> WHAT IS EXPECTED
Within the entries underneath, how many lines include the string "buttons"? State only the number.

Content starts

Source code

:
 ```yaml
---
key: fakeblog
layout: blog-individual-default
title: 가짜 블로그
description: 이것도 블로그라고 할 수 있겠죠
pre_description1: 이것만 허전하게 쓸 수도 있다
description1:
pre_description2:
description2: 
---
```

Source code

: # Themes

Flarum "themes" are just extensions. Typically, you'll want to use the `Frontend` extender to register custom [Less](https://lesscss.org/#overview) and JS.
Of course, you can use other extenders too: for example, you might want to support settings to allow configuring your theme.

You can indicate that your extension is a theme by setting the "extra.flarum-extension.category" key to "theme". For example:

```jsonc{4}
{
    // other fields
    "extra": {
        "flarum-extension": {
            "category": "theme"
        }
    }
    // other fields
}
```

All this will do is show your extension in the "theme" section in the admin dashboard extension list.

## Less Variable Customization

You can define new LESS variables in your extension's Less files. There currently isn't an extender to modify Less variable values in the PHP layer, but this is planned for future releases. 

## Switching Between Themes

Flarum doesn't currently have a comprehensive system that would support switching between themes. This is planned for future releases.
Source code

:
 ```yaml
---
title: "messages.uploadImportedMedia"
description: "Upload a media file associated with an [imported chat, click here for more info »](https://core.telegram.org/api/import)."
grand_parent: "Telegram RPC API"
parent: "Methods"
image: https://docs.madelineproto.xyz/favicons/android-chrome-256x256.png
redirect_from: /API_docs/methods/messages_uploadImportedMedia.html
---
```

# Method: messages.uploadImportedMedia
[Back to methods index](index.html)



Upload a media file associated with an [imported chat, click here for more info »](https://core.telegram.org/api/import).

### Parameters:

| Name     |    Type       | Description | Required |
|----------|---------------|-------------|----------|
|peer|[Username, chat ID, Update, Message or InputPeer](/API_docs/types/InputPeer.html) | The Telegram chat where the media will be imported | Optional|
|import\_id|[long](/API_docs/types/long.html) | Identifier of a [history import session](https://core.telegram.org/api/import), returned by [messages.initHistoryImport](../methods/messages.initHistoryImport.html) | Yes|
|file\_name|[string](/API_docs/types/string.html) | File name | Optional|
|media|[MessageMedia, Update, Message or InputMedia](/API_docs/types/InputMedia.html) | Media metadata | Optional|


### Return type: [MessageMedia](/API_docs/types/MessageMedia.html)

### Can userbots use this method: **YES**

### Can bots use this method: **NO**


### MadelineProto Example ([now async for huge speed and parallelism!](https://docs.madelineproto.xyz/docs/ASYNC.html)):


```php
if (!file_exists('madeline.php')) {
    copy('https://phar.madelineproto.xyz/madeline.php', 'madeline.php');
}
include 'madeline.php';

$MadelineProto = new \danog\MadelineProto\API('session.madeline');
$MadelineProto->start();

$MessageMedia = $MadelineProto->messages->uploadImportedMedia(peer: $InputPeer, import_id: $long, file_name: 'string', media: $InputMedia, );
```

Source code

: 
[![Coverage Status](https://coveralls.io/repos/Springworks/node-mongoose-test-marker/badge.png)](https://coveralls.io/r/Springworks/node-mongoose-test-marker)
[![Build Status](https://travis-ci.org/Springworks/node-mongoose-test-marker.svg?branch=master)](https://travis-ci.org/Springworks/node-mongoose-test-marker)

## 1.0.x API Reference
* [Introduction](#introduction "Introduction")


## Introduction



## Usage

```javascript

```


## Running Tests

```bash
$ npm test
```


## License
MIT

Content ends
Content starts

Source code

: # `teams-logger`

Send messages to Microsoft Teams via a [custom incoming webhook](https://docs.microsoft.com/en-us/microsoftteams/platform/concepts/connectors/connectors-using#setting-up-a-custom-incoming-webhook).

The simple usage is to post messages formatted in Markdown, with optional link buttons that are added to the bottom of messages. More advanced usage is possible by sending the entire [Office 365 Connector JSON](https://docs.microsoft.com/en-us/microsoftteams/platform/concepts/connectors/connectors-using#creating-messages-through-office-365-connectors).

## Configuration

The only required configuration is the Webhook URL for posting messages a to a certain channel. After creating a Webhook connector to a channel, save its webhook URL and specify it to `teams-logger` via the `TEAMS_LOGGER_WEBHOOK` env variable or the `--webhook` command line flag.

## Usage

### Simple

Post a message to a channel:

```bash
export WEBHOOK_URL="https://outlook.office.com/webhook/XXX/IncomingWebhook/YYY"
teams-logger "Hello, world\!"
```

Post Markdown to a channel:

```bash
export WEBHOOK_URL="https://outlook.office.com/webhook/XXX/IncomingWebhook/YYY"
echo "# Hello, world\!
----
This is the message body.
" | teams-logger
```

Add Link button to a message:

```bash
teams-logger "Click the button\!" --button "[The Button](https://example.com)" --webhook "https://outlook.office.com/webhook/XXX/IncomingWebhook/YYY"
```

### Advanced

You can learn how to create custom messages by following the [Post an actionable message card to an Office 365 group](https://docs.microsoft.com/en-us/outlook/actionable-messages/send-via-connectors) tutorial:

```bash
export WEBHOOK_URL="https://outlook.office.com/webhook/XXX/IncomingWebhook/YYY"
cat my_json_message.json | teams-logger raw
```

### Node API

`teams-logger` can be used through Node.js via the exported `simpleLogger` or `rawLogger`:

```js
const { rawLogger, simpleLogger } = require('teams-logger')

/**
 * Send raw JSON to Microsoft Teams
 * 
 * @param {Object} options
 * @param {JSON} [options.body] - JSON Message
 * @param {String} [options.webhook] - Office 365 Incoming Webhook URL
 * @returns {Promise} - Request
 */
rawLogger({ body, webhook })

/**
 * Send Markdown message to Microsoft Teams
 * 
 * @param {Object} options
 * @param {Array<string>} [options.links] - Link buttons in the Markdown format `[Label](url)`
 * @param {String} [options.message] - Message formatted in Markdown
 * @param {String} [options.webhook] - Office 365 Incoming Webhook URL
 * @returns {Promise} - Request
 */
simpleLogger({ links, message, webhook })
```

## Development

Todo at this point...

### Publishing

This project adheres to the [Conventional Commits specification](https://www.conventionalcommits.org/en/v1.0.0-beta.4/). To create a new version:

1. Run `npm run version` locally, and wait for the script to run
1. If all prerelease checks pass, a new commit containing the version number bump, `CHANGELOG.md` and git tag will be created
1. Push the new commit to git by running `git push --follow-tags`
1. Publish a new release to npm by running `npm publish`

Content ends

> SOLUTION TO THE EXERCISE
2